Blair Hall housed upperclassmen, and first year students were not eligible to live there. Previously Mickelsen Hall housed both men and women on different floors. In the summer of 2007 Mickelsen was renovated so it housed upperclassmen women. In the fall of 2006 the school opened the Suite-Style Apartments for third and fourth year students.

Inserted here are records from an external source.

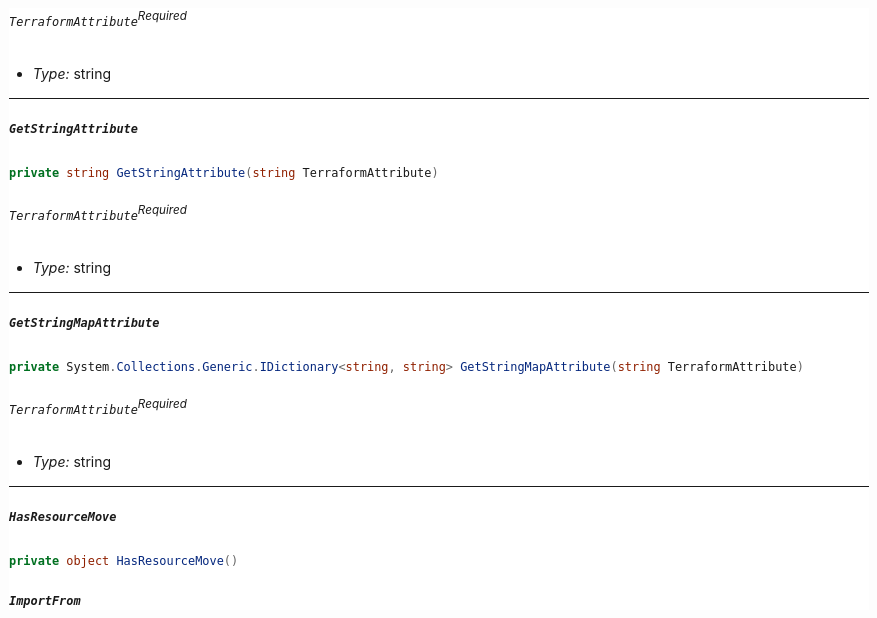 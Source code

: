 ###### `TerraformAttribute`<sup>Required</sup> <a name="TerraformAttribute" id="@cdktf/provider-azurerm.logicAppIntegrationAccountAgreement.LogicAppIntegrationAccountAgreement.getNumberMapAttribute.parameter.terraformAttribute"></a>

- *Type:* string

---

##### `GetStringAttribute` <a name="GetStringAttribute" id="@cdktf/provider-azurerm.logicAppIntegrationAccountAgreement.LogicAppIntegrationAccountAgreement.getStringAttribute"></a>

```csharp
private string GetStringAttribute(string TerraformAttribute)
```

###### `TerraformAttribute`<sup>Required</sup> <a name="TerraformAttribute" id="@cdktf/provider-azurerm.logicAppIntegrationAccountAgreement.LogicAppIntegrationAccountAgreement.getStringAttribute.parameter.terraformAttribute"></a>

- *Type:* string

---

##### `GetStringMapAttribute` <a name="GetStringMapAttribute" id="@cdktf/provider-azurerm.logicAppIntegrationAccountAgreement.LogicAppIntegrationAccountAgreement.getStringMapAttribute"></a>

```csharp
private System.Collections.Generic.IDictionary<string, string> GetStringMapAttribute(string TerraformAttribute)
```

###### `TerraformAttribute`<sup>Required</sup> <a name="TerraformAttribute" id="@cdktf/provider-azurerm.logicAppIntegrationAccountAgreement.LogicAppIntegrationAccountAgreement.getStringMapAttribute.parameter.terraformAttribute"></a>

- *Type:* string

---

##### `HasResourceMove` <a name="HasResourceMove" id="@cdktf/provider-azurerm.logicAppIntegrationAccountAgreement.LogicAppIntegrationAccountAgreement.hasResourceMove"></a>

```csharp
private object HasResourceMove()
```

##### `ImportFrom` <a name="ImportFrom" id="@cdktf/provider-azurerm.logicAppIntegrationAccountAgreement.LogicAppIntegrationAccountAgreement.importFrom"></a>
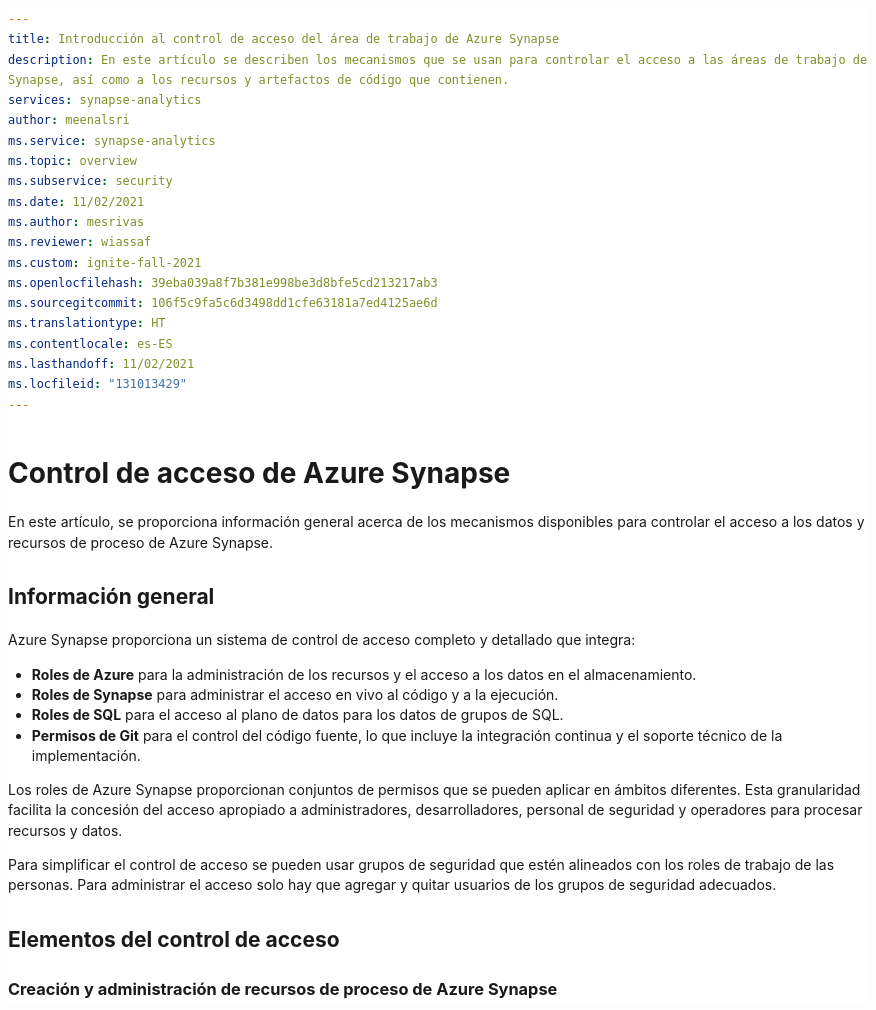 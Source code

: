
 ```yaml
---
title: Introducción al control de acceso del área de trabajo de Azure Synapse
description: En este artículo se describen los mecanismos que se usan para controlar el acceso a las áreas de trabajo de Synapse, así como a los recursos y artefactos de código que contienen.
services: synapse-analytics
author: meenalsri
ms.service: synapse-analytics
ms.topic: overview
ms.subservice: security
ms.date: 11/02/2021
ms.author: mesrivas
ms.reviewer: wiassaf
ms.custom: ignite-fall-2021
ms.openlocfilehash: 39eba039a8f7b381e998be3d8bfe5cd213217ab3
ms.sourcegitcommit: 106f5c9fa5c6d3498dd1cfe63181a7ed4125ae6d
ms.translationtype: HT
ms.contentlocale: es-ES
ms.lasthandoff: 11/02/2021
ms.locfileid: "131013429"
---
```

# <a name="azure-synapse-access-control"></a>Control de acceso de Azure Synapse 

En este artículo, se proporciona información general acerca de los mecanismos disponibles para controlar el acceso a los datos y recursos de proceso de Azure Synapse.  

## <a name="overview"></a>Información general

Azure Synapse proporciona un sistema de control de acceso completo y detallado que integra: 
- **Roles de Azure** para la administración de los recursos y el acceso a los datos en el almacenamiento. 
- **Roles de Synapse** para administrar el acceso en vivo al código y a la ejecución. 
- **Roles de SQL** para el acceso al plano de datos para los datos de grupos de SQL. 
- **Permisos de Git** para el control del código fuente, lo que incluye la integración continua y el soporte técnico de la implementación.  

Los roles de Azure Synapse proporcionan conjuntos de permisos que se pueden aplicar en ámbitos diferentes. Esta granularidad facilita la concesión del acceso apropiado a administradores, desarrolladores, personal de seguridad y operadores para procesar recursos y datos.

Para simplificar el control de acceso se pueden usar grupos de seguridad que estén alineados con los roles de trabajo de las personas. Para administrar el acceso solo hay que agregar y quitar usuarios de los grupos de seguridad adecuados.

## <a name="access-control-elements"></a>Elementos del control de acceso

### <a name="create-and-manage-azure-synapse-compute-resources"></a>Creación y administración de recursos de proceso de Azure Synapse
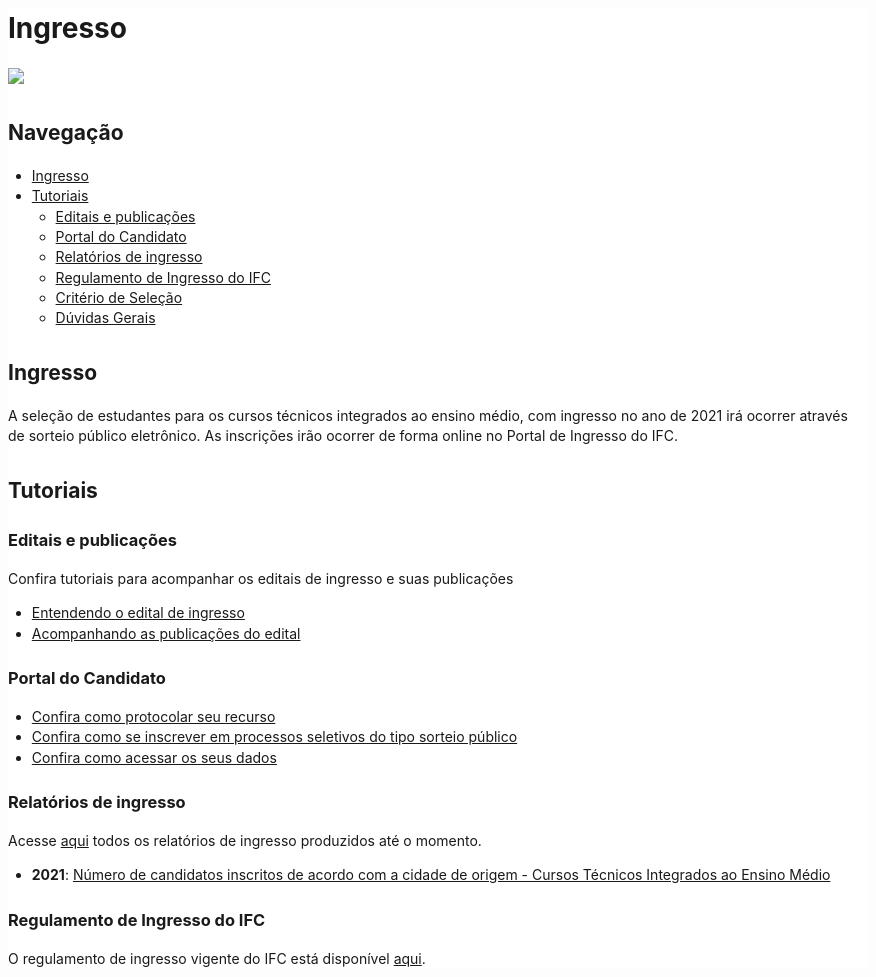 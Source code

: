 # Ingresso

<a href="../../README.md"><img src="https://img.shields.io/badge/-Voltar%20ao%20in%C3%ADcio-green?style=for-the-badge&color=fc6f03"/></a>

## <div id="nav">Navegação</div>

- <a href="#ingresso">Ingresso</a>
- <a href="#tutoriais"> Tutoriais</a>
  - <a href="#edital-e-publicacoes"> Editais e publicações</a>
  - <a href="#portal-do-candidato">Portal do Candidato</a>
  - <a href="#relatorio-de-ingresso">Relatórios de ingresso</a>
  - <a href="#regulamento-de-ingresso-do-ifc">Regulamento de Ingresso do IFC</a>
  - <a href="#criterio-de-selecao">Critério de Seleção</a>
  - <a href="#duv">Dúvidas Gerais</a>

## Ingresso
A seleção de estudantes para os cursos técnicos integrados ao ensino médio, com ingresso no ano de 2021 irá ocorrer através de sorteio público eletrônico. As inscrições irão ocorrer de forma online no Portal de Ingresso do IFC.

## Tutoriais
### <div id="edital-e-publicacoes">Editais e publicações</div>
Confira tutoriais para acompanhar os editais de ingresso e suas publicações
- <a href="https://ingresso.ifc.edu.br/category/perguntas-frequentes/#V1">Entendendo o edital de ingresso</a>
- <a href="https://ingresso.ifc.edu.br/category/perguntas-frequentes/#V2">Acompanhando as publicações do edital</a>

### Portal do Candidato
- <a href="https://www.youtube.com/watch?v=uT7wITdAyRA&ab_channel=IFCInstitutoFederalCatarinense">Confira como protocolar seu recurso</a>
- <a href="https://www.youtube.com/watch?v=bqjXO1Eh044&ab_channel=IFCInstitutoFederalCatarinense">Confira como se inscrever em processos seletivos do tipo sorteio público</a>
- <a href="https://ingresso.ifc.edu.br/wp-content/uploads/sites/6/2021/06/1628771952.mp4">Confira como acessar os seus dados</a>

### <div id="relatorio-de-ingresso">Relatórios de ingresso</div>
Acesse <a href="https://ifc.edu.br/relatorios-coordenacao-geral-de-ingresso/">aqui</a> todos os relatórios de ingresso produzidos até o momento.

- **2021**: <a href="../files/dados-inscritos-por-cidade.pdf">Número de candidatos inscritos de acordo com a cidade de origem - Cursos Técnicos Integrados ao Ensino Médio</a>

### Regulamento de Ingresso do IFC
O regulamento de ingresso vigente do IFC está disponível <a href="../files/regulamento-ingresso-ifc.pdf">aqui</a>.
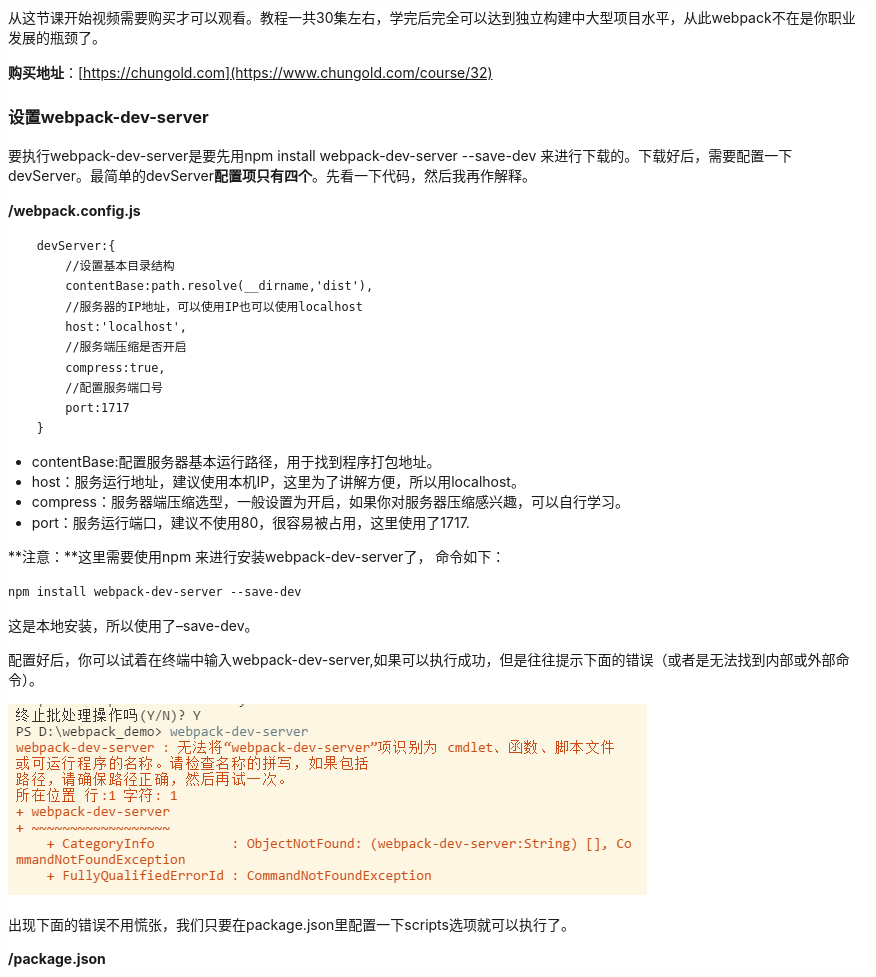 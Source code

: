 从这节课开始视频需要购买才可以观看。教程一共30集左右，学完后完全可以达到独立构建中大型项目水平，从此webpack不在是你职业发展的瓶颈了。

**购买地址**：[https://chungold.com](https://www.chungold.com/course/32)

### 设置webpack-dev-server

要执行webpack-dev-server是要先用npm install webpack-dev-server --save-dev 来进行下载的。下载好后，需要配置一下devServer。最简单的devServer**配置项只有四个**。先看一下代码，然后我再作解释。

**/webpack.config.js**

```
    devServer:{
        //设置基本目录结构
        contentBase:path.resolve(__dirname,'dist'),
        //服务器的IP地址，可以使用IP也可以使用localhost
        host:'localhost',
        //服务端压缩是否开启
        compress:true,
        //配置服务端口号
        port:1717
    }
```



- contentBase:配置服务器基本运行路径，用于找到程序打包地址。
- host：服务运行地址，建议使用本机IP，这里为了讲解方便，所以用localhost。
- compress：服务器端压缩选型，一般设置为开启，如果你对服务器压缩感兴趣，可以自行学习。
- port：服务运行端口，建议不使用80，很容易被占用，这里使用了1717.

**注意：**这里需要使用npm 来进行安装webpack-dev-server了， 命令如下：

```
npm install webpack-dev-server --save-dev
```

这是本地安装，所以使用了–save-dev。

 

配置好后，你可以试着在终端中输入webpack-dev-server,如果可以执行成功，但是往往提示下面的错误（或者是无法找到内部或外部命令）。

![img](image-201804291627/webpack401.png)

出现下面的错误不用慌张，我们只要在package.json里配置一下scripts选项就可以执行了。

**/package.json**
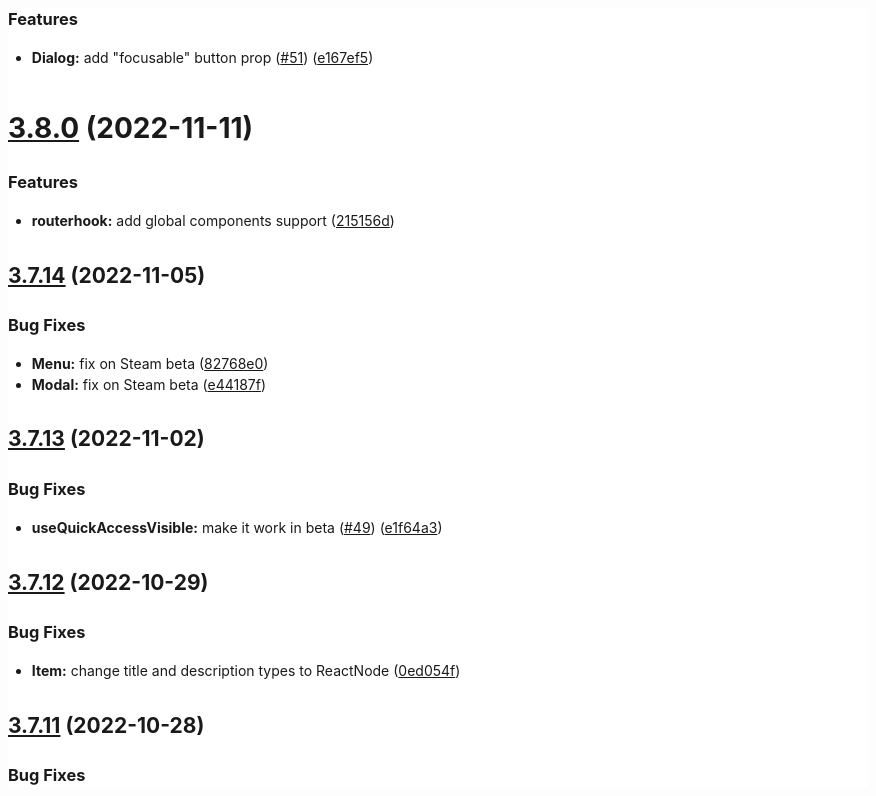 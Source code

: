 
### Features

* **Dialog:** add "focusable" button prop ([#51](https://github.com/SteamDeckHomebrew/decky-frontend-lib/issues/51)) ([e167ef5](https://github.com/SteamDeckHomebrew/decky-frontend-lib/commit/e167ef5a138a3edc004db2365334f8455c177132))

# [3.8.0](https://github.com/SteamDeckHomebrew/decky-frontend-lib/compare/v3.7.14...v3.8.0) (2022-11-11)


### Features

* **routerhook:** add global components support ([215156d](https://github.com/SteamDeckHomebrew/decky-frontend-lib/commit/215156d31688faac9028627379e5a3ac4d64ec46))

## [3.7.14](https://github.com/SteamDeckHomebrew/decky-frontend-lib/compare/v3.7.13...v3.7.14) (2022-11-05)


### Bug Fixes

* **Menu:** fix on Steam beta ([82768e0](https://github.com/SteamDeckHomebrew/decky-frontend-lib/commit/82768e0415d084deb2af39beb3f9273a83e819de))
* **Modal:** fix on Steam beta ([e44187f](https://github.com/SteamDeckHomebrew/decky-frontend-lib/commit/e44187fe4b9d3e3c9e94490669591599dc5246ba))

## [3.7.13](https://github.com/SteamDeckHomebrew/decky-frontend-lib/compare/v3.7.12...v3.7.13) (2022-11-02)


### Bug Fixes

* **useQuickAccessVisible:** make it work in beta ([#49](https://github.com/SteamDeckHomebrew/decky-frontend-lib/issues/49)) ([e1f64a3](https://github.com/SteamDeckHomebrew/decky-frontend-lib/commit/e1f64a38de85073e5cea74ecea4b9cde9a783ecc))

## [3.7.12](https://github.com/SteamDeckHomebrew/decky-frontend-lib/compare/v3.7.11...v3.7.12) (2022-10-29)


### Bug Fixes

* **Item:** change title and description types to ReactNode ([0ed054f](https://github.com/SteamDeckHomebrew/decky-frontend-lib/commit/0ed054fae972ffd36299b142bd693f80388480a6))

## [3.7.11](https://github.com/SteamDeckHomebrew/decky-frontend-lib/compare/v3.7.10...v3.7.11) (2022-10-28)


### Bug Fixes
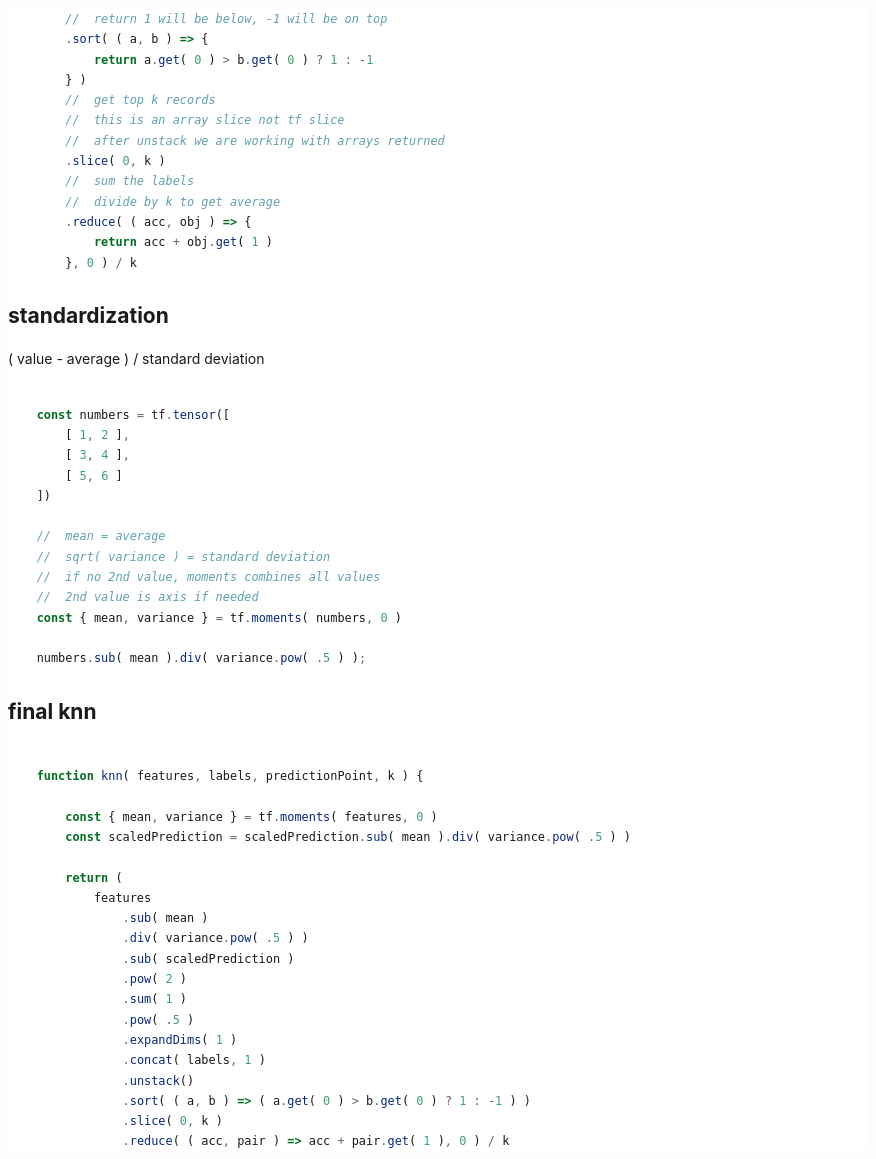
 ```js
		//	return 1 will be below, -1 will be on top
		.sort( ( a, b ) => {
			return a.get( 0 ) > b.get( 0 ) ? 1 : -1
		} )
		//	get top k records
		//	this is an array slice not tf slice
		//	after unstack we are working with arrays returned
		.slice( 0, k )
		//	sum the labels
		//	divide by k to get average
		.reduce( ( acc, obj ) => {
			return acc + obj.get( 1 )
		}, 0 ) / k

```



## standardization

( value - average ) / standard deviation

```js

	const numbers = tf.tensor([
		[ 1, 2 ],
		[ 3, 4 ],
		[ 5, 6 ]
	])

	//	mean = average
	//	sqrt( variance ) = standard deviation
	//	if no 2nd value, moments combines all values
	//	2nd value is axis if needed
	const { mean, variance } = tf.moments( numbers, 0 )

	numbers.sub( mean ).div( variance.pow( .5 ) );

```



## final knn

```js

	function knn( features, labels, predictionPoint, k ) {

		const { mean, variance } = tf.moments( features, 0 )
		const scaledPrediction = scaledPrediction.sub( mean ).div( variance.pow( .5 ) )

		return (
			features
				.sub( mean )
				.div( variance.pow( .5 ) )
				.sub( scaledPrediction )
				.pow( 2 )
				.sum( 1 )
				.pow( .5 )
				.expandDims( 1 )
				.concat( labels, 1 )
				.unstack()
				.sort( ( a, b ) => ( a.get( 0 ) > b.get( 0 ) ? 1 : -1 ) )
				.slice( 0, k )
				.reduce( ( acc, pair ) => acc + pair.get( 1 ), 0 ) / k
```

The university maintained Omaha Village Apartments, for married and non-traditional students. Omaha Village had one and two bedroom apartments. Dana College expected its students to live on campus for all of their years. Any students wishing to live off campus were required to gain approval. The campus was listed on the National Register of Historic Places in 2021.

==Notable alumni==
- Matty Lewis (1998), co-lead singer of the La Habra, CA based punk rock band Zebrahead
- Benson Henderson (2006), current mixed martial artist, former Bellator MMA and UFC Lightweight Champion
- Richard A. Jensen, theologian, professor and author
- Paul Simon, U.S. Senator from Illinois. He attended but did not graduate.
- Megan Hunt, Member of the Nebraska Legislature from the 8th district. Hunt earned a Bachelors of Arts in Intercultural communication and German from Dana College in Blair in 2008.

==Athletics==
The Dana athletic teams were called the Vikings. The college was a member of the National Association of Intercollegiate Athletics (NAIA), primarily competing in the Great Plains Athletic Conference (GPAC) from 1969–70 to 2009–10. Dana competed in 18 intercollegiate varsity sports: Men's sports included baseball, basketball, cross country, football, golf, soccer, track & field and wrestling; while women's sports included basketball, cheerleading, cross country, dance, golf, lacrosse, soccer, softball, track & field and volleyball.

In January 2009, college administrators considered changing conference affiliations; however, outcry from alumni caused the school to rethink its position. The college also had a number of intramural and club sports programs below the varsity level, operating independently of the athletic department.